Его внимание простиралось на годы вперед, он был зачинателем многих будущих перемен.
Он велел нам покинуть прибрежные деревянные свайные дома, которые мы возводили зимой во время низкой воды.
– Зачем? Мы же всегда так поступали! – протестовали жители[3 - Дома, расположенные на берегах озер, несомненно, были первыми очагами оседлой жизни, поскольку Озеро почти бесперебойно обеспечивало пищей: у жителей не было стимула двигаться с насиженного места.].
– Вода поднимается.
– Так это сезонный подъем воды, обычное дело.
В течение года уровень воды колебался в пределах двух человеческих ростов. Осенью вода поднималась по сваям, доходила до порога наших жилищ, иногда и подтапливала их. Озерные люди объясняли высокий подъем гневом Озерных Духов и старались задобрить их, принося им жертвы и щедрые дары. Когда уровень снижался, они полагали, что Божества умилостивились и вняли их молитвам.
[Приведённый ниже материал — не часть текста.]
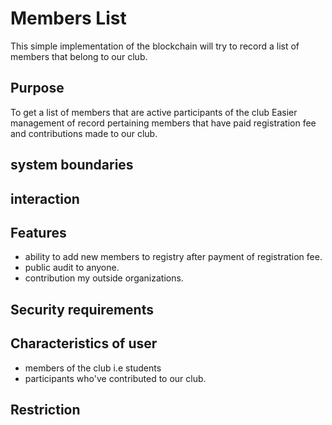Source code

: # Members List
This simple implementation of the blockchain will try to record a list of members that belong to our club.

## Purpose 
To get a list of members that are active participants of the club 
Easier management of record pertaining members that have paid registration fee and contributions made to our club.

## system boundaries

## interaction

## Features
- ability to add new members to registry after payment of registration fee. 
- public audit to anyone.
- contribution my outside organizations.

## Security requirements

## Characteristics of user
- members of the club i.e students
- participants who've contributed to our club.

## Restriction

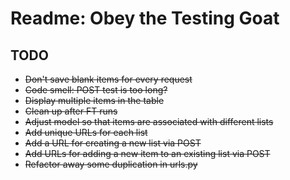 # Readme: Obey the Testing Goat

## TODO

- <del>Don't save blank items for every request
- <del>Code smell: POST test is too long?
- <del>Display multiple items in the table
- <del>Clean up after FT runs
- <del>Adjust model so that items are associated with different lists
- <deL>Add unique URLs for each list
- <del>Add a URL for creating a new list via POST
- <del>Add URLs for adding a new item to an existing list via POST
- <del>Refactor away some duplication in urls.py

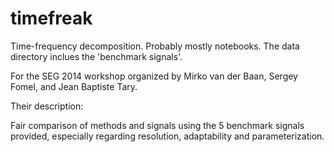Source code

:timefreak
=========

Time-frequency decomposition. Probably mostly notebooks. The data directory inclues the 'benchmark signals'.

For the SEG 2014 workshop organized by Mirko van der Baan, Sergey Fomel, and Jean Baptiste Tary. 

Their description:

Fair comparison of methods and signals using the 5 benchmark signals provided, especially regarding resolution, adaptability and parameterization.
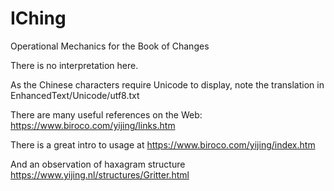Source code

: # IChing
Operational Mechanics for the Book of Changes

There is no interpretation here.

As the Chinese characters require Unicode to display, note the translation in
   EnhancedText/Unicode/utf8.txt

There are many useful references on the Web:
  https://www.biroco.com/yijing/links.htm

There is a great intro to usage at
  https://www.biroco.com/yijing/index.htm

And an observation of haxagram structure
  https://www.yijing.nl/structures/Gritter.html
По словам Панноама, средний уровень от года к году повышался, хотя многие не соглашались. Один дом мог простоять лет десять – дубовый чуть дольше, чем из хвойников: семья отстраивала очередной дом, немного отступая от озера, поскольку старое место оказывалось подболоченным, – это и доказывало, что воды неуклонно подъедали землю.
– Это не злой рок, Ноам, это перемены.
– А какая разница?
– Под гнетом рока сгибаются, а к переменам приспосабливаются.
– Но ведь мы молимся Озерному Духу и Душам речным.